Marianne

Posted on Dec 23, 2020

User Research for Programming Languages (featuring Michael Coblenz)

#programming #research

Summary

Marianne has a working prototype of Fault, but still no idea if anyone will understand the design or find it useful. She needs to test it with some users and see whether it has the right features and syntax. To do this she talks with programming language researcher Michael Coblenz, who specializes in techniques for testing usability of programming languages.

Links

Marianne’s DevOpsDays Talk
Interdisciplinary Programming Language Design
Coblenz’s user research on type systems
More about Michael Coblenz
Jetbrains MPS
XText

Bonus Content

Become a patron to support this project.

Fault User Research

Open to helping Marianne out by giving up 30 minutes of your time to try to use her language? Book a time slot here

Too shy to talk to Marianne directly? You can play around with the Fault prototype at fault-lang.herokuapp.com

Transcript

MB: Back when I started gathering research trying to figure out what I wanted to do and how I was going to do it I came across a paper titled: Interdisciplinary programming language design, all about how program language design should include more user research.
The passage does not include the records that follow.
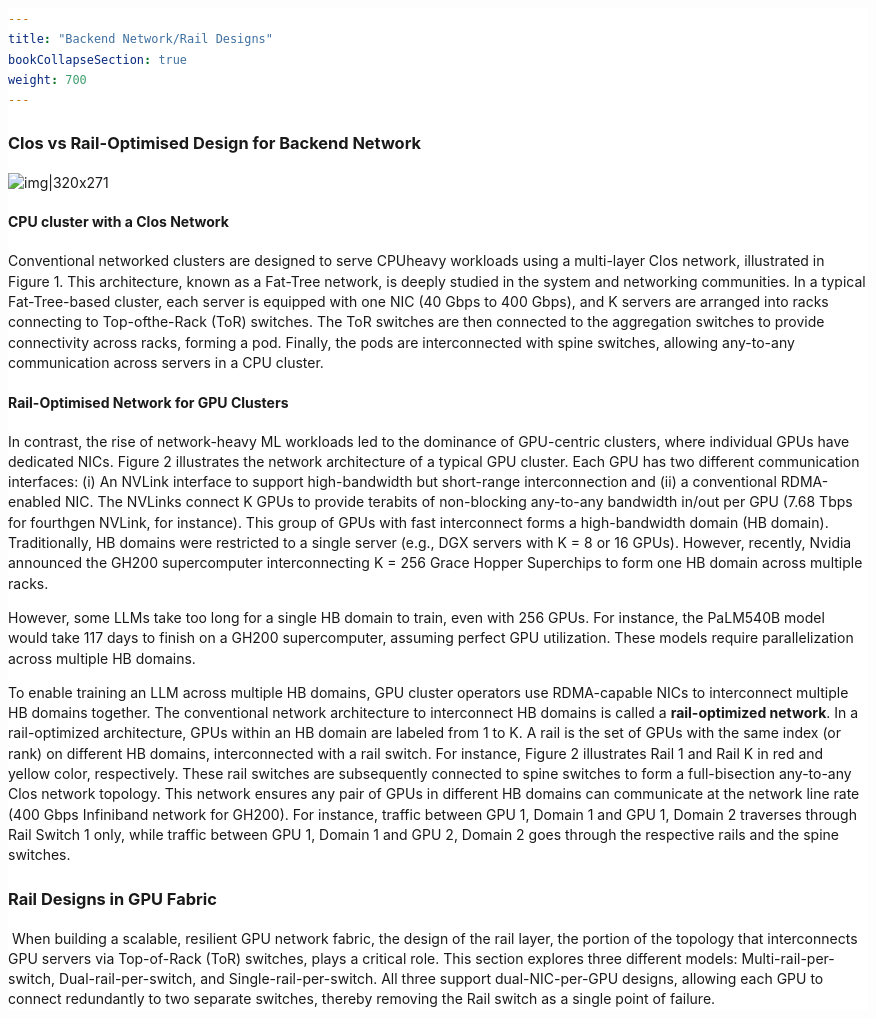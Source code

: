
 ```yaml
---
title: "Backend Network/Rail Designs"
bookCollapseSection: true
weight: 700
---
```


### Clos vs Rail-Optimised Design for Backend Network
![img|320x271](https://prasenjitmanna.com/tech-book/diagrams/ai-ml-dc/rail-desings/clos-vs-rail-optimized.png)

#### CPU cluster with a Clos Network
Conventional networked clusters are designed to serve CPUheavy workloads using a multi-layer Clos network, illustrated in Figure 1. This architecture, known as a Fat-Tree network, is deeply studied in the system and networking communities. In a typical Fat-Tree-based cluster, each server is equipped with one NIC (40 Gbps to 400 Gbps), and K servers are arranged into racks connecting to Top-ofthe-Rack (ToR) switches. The ToR switches are then connected to the aggregation switches to provide connectivity across racks, forming a pod. Finally, the pods are interconnected with spine switches, allowing any-to-any communication across servers in a CPU cluster.

#### Rail-Optimised Network for GPU Clusters
In contrast, the rise of network-heavy ML workloads led to the dominance of GPU-centric clusters, where individual GPUs have dedicated NICs. Figure 2 illustrates the network architecture of a typical GPU cluster. Each GPU has two different communication interfaces: (i) An NVLink interface to support high-bandwidth but short-range interconnection and (ii) a conventional RDMA-enabled NIC. The NVLinks connect K GPUs to provide terabits of non-blocking any-to-any bandwidth in/out per GPU (7.68 Tbps for fourthgen NVLink, for instance). This group of GPUs with fast interconnect forms a high-bandwidth domain (HB domain).  Traditionally, HB domains were restricted to a single server (e.g., DGX servers with K = 8 or 16 GPUs). However, recently, Nvidia announced the GH200 supercomputer interconnecting K = 256 Grace Hopper Superchips to form one HB domain across multiple racks.

However, some LLMs take too long for a single HB domain to train, even with 256 GPUs. For instance, the PaLM540B model would take 117 days to finish on a GH200 supercomputer, assuming perfect GPU utilization. These models require parallelization across multiple HB domains.

To enable training an LLM across multiple HB domains, GPU cluster operators use RDMA-capable NICs to interconnect multiple HB domains together. The conventional network architecture to interconnect HB domains is called a **rail-optimized network**. In a rail-optimized architecture, GPUs within an HB domain are labeled from 1 to K. A rail is the set of GPUs with the same index (or rank) on different HB domains, interconnected with a rail switch. For instance, Figure 2 illustrates Rail 1 and Rail K in red and yellow color, respectively. These rail switches are subsequently connected to spine switches to form a full-bisection any-to-any Clos network topology. This network ensures any pair of GPUs in different HB domains can communicate at the network line rate (400 Gbps Infiniband network for GH200). For instance, traffic between GPU 1, Domain 1 and GPU 1, Domain 2 traverses through Rail Switch 1 only, while traffic between GPU 1, Domain 1 and GPU 2, Domain 2 goes through the respective rails and the spine switches.

### Rail Designs in GPU Fabric

 When building a scalable, resilient GPU network fabric, the design of the rail layer, the portion of the topology that interconnects GPU servers via Top-of-Rack (ToR) switches, plays a critical role. This section explores three different models: Multi-rail-per-switch, Dual-rail-per-switch, and Single-rail-per-switch. All three support dual-NIC-per-GPU designs, allowing each GPU to connect redundantly to two separate switches, thereby removing the Rail switch as a single point of failure.
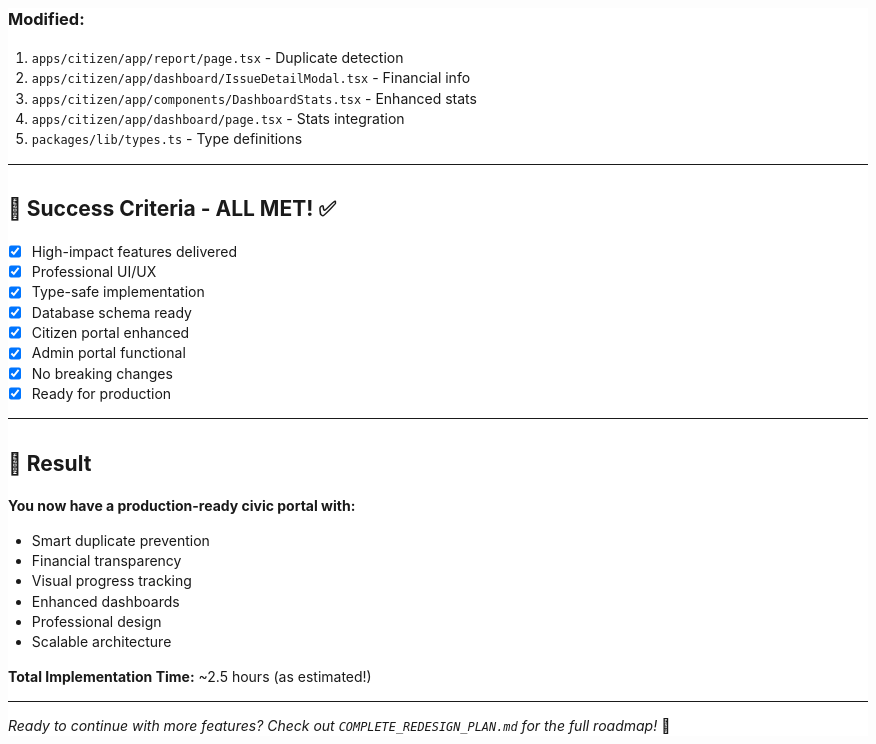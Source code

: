 ### Modified:
1. `apps/citizen/app/report/page.tsx` - Duplicate detection
2. `apps/citizen/app/dashboard/IssueDetailModal.tsx` - Financial info
3. `apps/citizen/app/components/DashboardStats.tsx` - Enhanced stats
4. `apps/citizen/app/dashboard/page.tsx` - Stats integration
5. `packages/lib/types.ts` - Type definitions

---

## 🎊 Success Criteria - ALL MET! ✅

- [x] High-impact features delivered
- [x] Professional UI/UX
- [x] Type-safe implementation
- [x] Database schema ready
- [x] Citizen portal enhanced
- [x] Admin portal functional
- [x] No breaking changes
- [x] Ready for production

---

## 🙌 Result

**You now have a production-ready civic portal with:**
- Smart duplicate prevention
- Financial transparency
- Visual progress tracking
- Enhanced dashboards
- Professional design
- Scalable architecture

**Total Implementation Time:** ~2.5 hours (as estimated!)

---

*Ready to continue with more features? Check out `COMPLETE_REDESIGN_PLAN.md` for the full roadmap!* 🚀
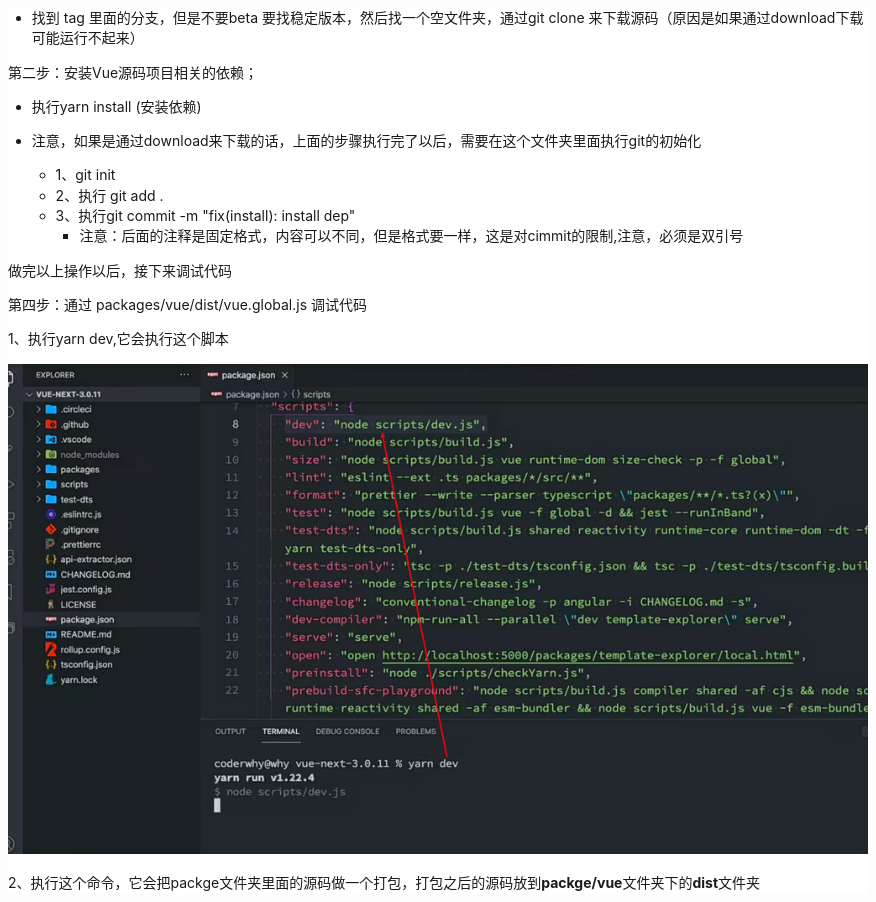 - 找到 tag 里面的分支，但是不要beta  要找稳定版本，然后找一个空文件夹，通过git clone 来下载源码（原因是如果通过download下载可能运行不起来）

第二步：安装Vue源码项目相关的依赖；

- 执行yarn install   (安装依赖)	

- 注意，如果是通过download来下载的话，上面的步骤执行完了以后，需要在这个文件夹里面执行git的初始化
  - 1、git init
  - 2、执行 git add .
  - 3、执行git commit -m "fix(install): install dep"
    - 注意：后面的注释是固定格式，内容可以不同，但是格式要一样，这是对cimmit的限制,注意，必须是双引号

做完以上操作以后，接下来调试代码

第四步：通过 packages/vue/dist/vue.global.js 调试代码

1、执行yarn dev,它会执行这个脚本

![image-20250717162749614](./assets/1_邂逅Vue3.assets/image-20250717162749614.png)

2、执行这个命令，它会把packge文件夹里面的源码做一个打包，打包之后的源码放到**packge/vue**文件夹下的**dist**文件夹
MB: User research for text based interfaces has been a particular crusade of mine for a while. Two years ago I gave a talk about this topic as it applies to SRE and DevOps teams at DevOps Days DC

MB: And so when you have unexpected user behavior, like one of two things tends to be the result. Either the system or the product that they're using doesn't know what they want to do and gives them an error that may be decipherable or may not be decipherable or… it seems to work. And it can be difficult to sort of see where your preferences should be as a software engineer because, like, errors are super annoying and they frustrate users and they make them mad and then they complain about your product or they may be stopped using it.

MB: But if it works and it's unexpected that we don't actually know what the system is doing in response to that command, maybe it's doing the right thing. Maybe it's doing something else. And if users are using your systems in ways that you didn't anticipate, then it's going to change your scaling needs ultimately, which will ultimately change how you monitor for those scaling needs.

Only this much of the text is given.